Following approval of a foster program, animal shelter animals could be seen at more events like Movie Night at The Avenue from last June. All three dogs that went to this event with shelter volunteers were adopted soon after. (Staff Photo by Christopher Dunn)

‪In an effort to expand opportunities for adoptable pets to find homes, the county’s animal shelter received approval for a fostering program at Thursday night’s County Board of Commissioners meeting. ‬

Animal Control Director Jerry Collins presented the policy to the board that would allow for an animal to be taken from the shelter for one day up to a maximum of 60 days. The length of the animal’s stay outside of the shelter will be at the discretion of Collins or his staff.

The foster must be a shelter volunteer in good standing, and their home must pass an inspection. The foster also must sign a waiver to be considered.

“It’s an effort to allow some of our animals to leave the shelter to go to homes to get some more exposure with families,” said Collins. “It also gives them an opportunity to go to different events and to have volunteers at the shelter take them. That way it’s not causing a lot of stress on staff.”

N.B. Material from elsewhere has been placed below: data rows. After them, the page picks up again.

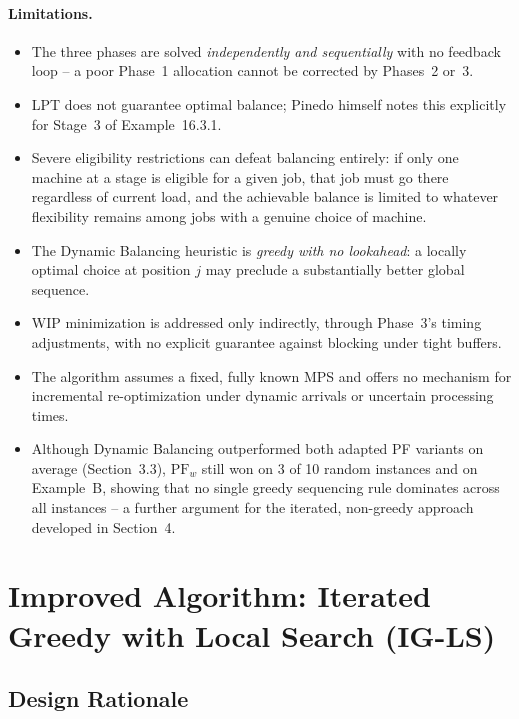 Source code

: \documentclass[11pt,a4paper]{article}
\begin{document}
\paragraph{Limitations.}
\begin{itemize}
  \item The three phases are solved \emph{independently and sequentially}
    with no feedback loop -- a poor Phase~1 allocation cannot be corrected
    by Phases~2 or~3.
  \item LPT does not guarantee optimal balance; Pinedo himself notes this
    explicitly for Stage~3 of Example~16.3.1.
  \item Severe eligibility restrictions can defeat balancing entirely: if
    only one machine at a stage is eligible for a given job, that job
    must go there regardless of current load, and the achievable balance
    is limited to whatever flexibility remains among jobs with a genuine
    choice of machine.
  \item The Dynamic Balancing heuristic is \emph{greedy with no lookahead}:
    a locally optimal choice at position $j$ may preclude a substantially
    better global sequence.
  \item WIP minimization is addressed only indirectly, through Phase~3's
    timing adjustments, with no explicit guarantee against blocking under
    tight buffers.
  \item The algorithm assumes a fixed, fully known MPS and offers no
    mechanism for incremental re-optimization under dynamic arrivals or
    uncertain processing times.
  \item Although Dynamic Balancing outperformed both adapted PF variants
    on average (Section~3.3), $\mathrm{PF}_w$ still won on 3 of 10 random
    instances and on Example~B, showing that no single greedy sequencing
    rule dominates across all instances -- a further argument for the
    iterated, non-greedy approach developed in Section~4.
\end{itemize}

\section{Improved Algorithm: Iterated Greedy with Local Search (IG-LS)}

\subsection{Design Rationale}
\end{document}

The program would allow animals to leave the shelter for special events around town, allowing potential adopters to meet them in a different environment. Previously, volunteers would have had to return the animals by early the following morning.

Collins referenced a movie night event at The Avenue where three dogs went with volunteers.

“I was very nervous that day, but it worked out very well, and all three dogs got adopted (soon after),” said Collins.

Stephanie Cohran, President of the Fayette Humane Society, expressed her organization’s support.

“We think it will cut down on a lot of stress on the animals and give them a lot more visibility in the community,” she said.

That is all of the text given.